Mihaly offers the alternative of being intentional in the structuring of both work time and free time. "People who learn to enjoy their work, who do not waste their free time, end up feeling that their lives as a whole have become much more worthwhile."
Making The Time
80 years before Mihaly published Flow, Arnold Bennett5 published "How to Live on 24 Hours a Day"6. And it's just as timeless as both Neil's and Mihaly's work. Arnold's central message is that there is far too much autopilot in our leisurely lives, resulting in far too little profound growth. "You have to live on this 24 hours of daily time. Out of it you have to spin health, pleasure, money, content, respect, and the evolution of your immortal soul. Its right use, its most effective use, is a matter of the highest urgency and of the most thrilling actuality. All depends on that."

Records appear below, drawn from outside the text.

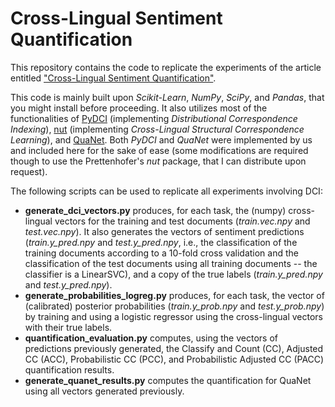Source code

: # Cross-Lingual Sentiment Quantification

This repository contains the code to replicate the experiments of the article entitled ["Cross-Lingual Sentiment Quantification"](https://arxiv.org/abs/1904.07965).

This code is mainly built upon *Scikit-Learn*, *NumPy*, *SciPy*, and *Pandas*, that you might install before proceeding.
It also utilizes most of the functionalities of [PyDCI](https://github.com/AlexMoreo/pydci) (implementing *Distributional Correspondence Indexing*), 
[nut](https://github.com/pprett/nut) (implementing *Cross-Lingual Structural Correspondence  Learning*), and [QuaNet](https://github.com/HLT-ISTI/QuaNet).
Both *PyDCI* and *QuaNet* were implemented by us and included here for the sake of ease (some modifications are required though to use the Prettenhofer's *nut* package, that I can distribute upon request).

The following scripts can be used to replicate all experiments involving DCI:
* **generate_dci_vectors.py** produces, for each task, the (numpy) cross-lingual vectors for the training and test documents (*train.vec.npy* and *test.vec.npy*). 
It also generates the vectors of sentiment predictions (*train.y_pred.npy* and *test.y_pred.npy*, i.e., the classification of the training documents according to a 10-fold cross validation
and the classification of the test documents using all training documents --  the classifier is a LinearSVC), and a copy of the
true labels (*train.y_pred.npy* and *test.y_pred.npy*).
* **generate_probabilities_logreg.py** produces, for each task, the vector of (calibrated) posterior probabilities 
(*train.y_prob.npy* and *test.y_prob.npy*) by training and using a logistic regressor using the cross-lingual vectors
with their true labels.
* **quantification_evaluation.py** computes, using the vectors of predictions previously generated, the Classify and Count (CC), 
Adjusted CC (ACC), Probabilistic CC (PCC), and Probabilistic Adjusted CC (PACC) quantification results.
* **generate_quanet_results.py** computes the quantification for QuaNet using all vectors generated previously.

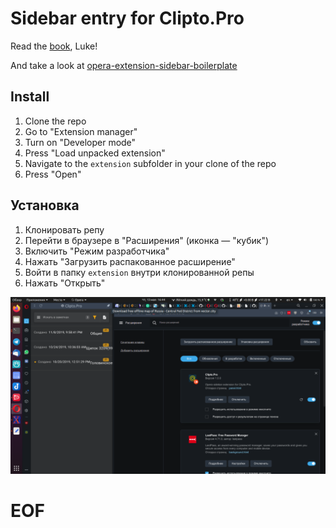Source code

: # Sidebar entry for Clipto.Pro

Read the [book](https://dev.opera.com/extensions/sidebar-action-manual/), Luke!

And take a look at [opera-extension-sidebar-boilerplate](https://github.com/da2x/opera-extension-sidebar-boilerplate)

## Install

1. Clone the repo
1. Go to "Extension manager"
1. Turn on "Developer mode"
1. Press "Load unpacked extension"
1. Navigate to the `extension` subfolder in your clone of the repo
1. Press "Open"

## Установка

1. Клонировать репу
1. Перейти в браузере в "Расширения" (иконка — "кубик")
1. Включить "Режим разработчика"
1. Нажать "Загрузить распакованное расширение"
1. Войти в папку `extension` внутри клонированной репы
1. Нажать "Открыть"

![screen](screen.png)

# EOF #
<!-- vim:set ft=markdown ai et ts=4 sts=4 sw=4 cc=80: -->
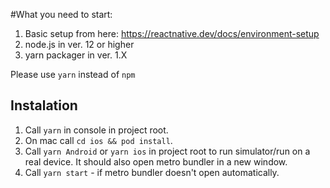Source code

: #What you need to start:

1. Basic setup from here: https://reactnative.dev/docs/environment-setup
2. node.js in ver. 12 or higher
3. yarn packager in ver. 1.X

Please use `yarn` instead of `npm`

## Instalation

1. Call `yarn` in console in project root.
1. On mac call `cd ios && pod install`.
1. Call `yarn Android` or `yarn ios` in project root to run simulator/run on a real device. It should also open metro bundler in a new window.
1. Call `yarn start` - if metro bundler doesn't open automatically.

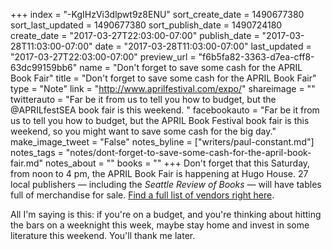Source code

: +++
index = "-KgIHzVi3dlpwt9z8ENU"
sort_create_date = 1490677380
sort_last_updated = 1490677380
sort_publish_date = 1490724180
create_date = "2017-03-27T22:03:00-07:00"
publish_date = "2017-03-28T11:03:00-07:00"
date = "2017-03-28T11:03:00-07:00"
last_updated = "2017-03-27T22:03:00-07:00"
preview_url = "f6b5fa82-3363-d7ea-cff8-63dc99159bb6"
name = "Don't forget to save some cash for the APRIL Book Fair"
title = "Don't forget to save some cash for the APRIL Book Fair"
type = "Note"
link = "http://www.aprilfestival.com/expo/"
shareimage = ""
twitterauto = "Far be it from us to tell you how to budget, but the @APRILfestSEA book fair is this weekend. "
facebookauto = "Far be it from us to tell you how to budget, but the APRIL Book Festival book fair is this weekend, so you might want to save some cash for the big day."
make_image_tweet = "False"
notes_byline = ["writers/paul-constant.md"]
notes_tags = "notes/dont-forget-to-save-some-cash-for-the-april-book-fair.md"
notes_about = ""
books = ""
+++
Don't forget that this Saturday, from noon to 4 pm, the APRIL Book Fair is happening at Hugo House. 27 local publishers — including the *Seattle Review of Books* — will have tables full of merchandise for sale. [Find a full list of vendors right here](http://www.aprilfestival.com/expo/).

All I'm saying is this: if you're on a budget, and you're thinking about hitting the bars on a weeknight this week, maybe stay home and invest in some literature this weekend. You'll thank me later.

Because his book is a "How To", Arnold provides his recipe for taking control. Here's his math. Split your work day into thirds: one third for work, one third for leisure, and one third for sleep. Take that one third for life, 8 hours a day, 5 days a week, and you have 40 hours, or, because I prefer to highlight the value of minutes7, 2,400 minutes. Devote 90 minutes 3 times a week to the "cultivation of the mind." That works out to just 11% of your leisure time. And note that the weekend is completely excluded from this math.
Don't know where you'll find 270 minutes? This is where Postman's and Mihaly's words come in. Look at the usage tracking of your phone, tablet, and computer. If this tracking isn't built into your devices, then install StayFree8 and immediately start to raise your awareness. Where are you stuck in consumption mode? Where are you passively watching vs. actively re-creating? Where are you being fooled that what you think is an energy giver is actually an energy taker?
You don't need to become an ascetic and shed all of your technology today … or ever, for that matter. Arnold makes it approachable. Just cull it. Take 11% of your leisure time and invest it intentionally. 270 minutes a week of energy giving leisure activity. Do this for three straight weeks, and I guarantee you'll feel your energy flywheel revving up. And that acceleration will make you hungry for more. Then maybe you find 30 more minutes. Then 60 more.
Propel yourself with quality leisure time.
Footnotes
Intro of You Are A Grand Synthesis
Amusing Ourselves to Death, Neil Postman (Goodreads) - and a perfect example of the technology we're competing with. Go to this page, and then ad pops up at the top. Good luck staying focused on this good read. 🙂🙁 This is exactly why I am following the footnote approach to all of my references rather than embedding them as inline links. I want the reading experience of my posts to be completely free of ads.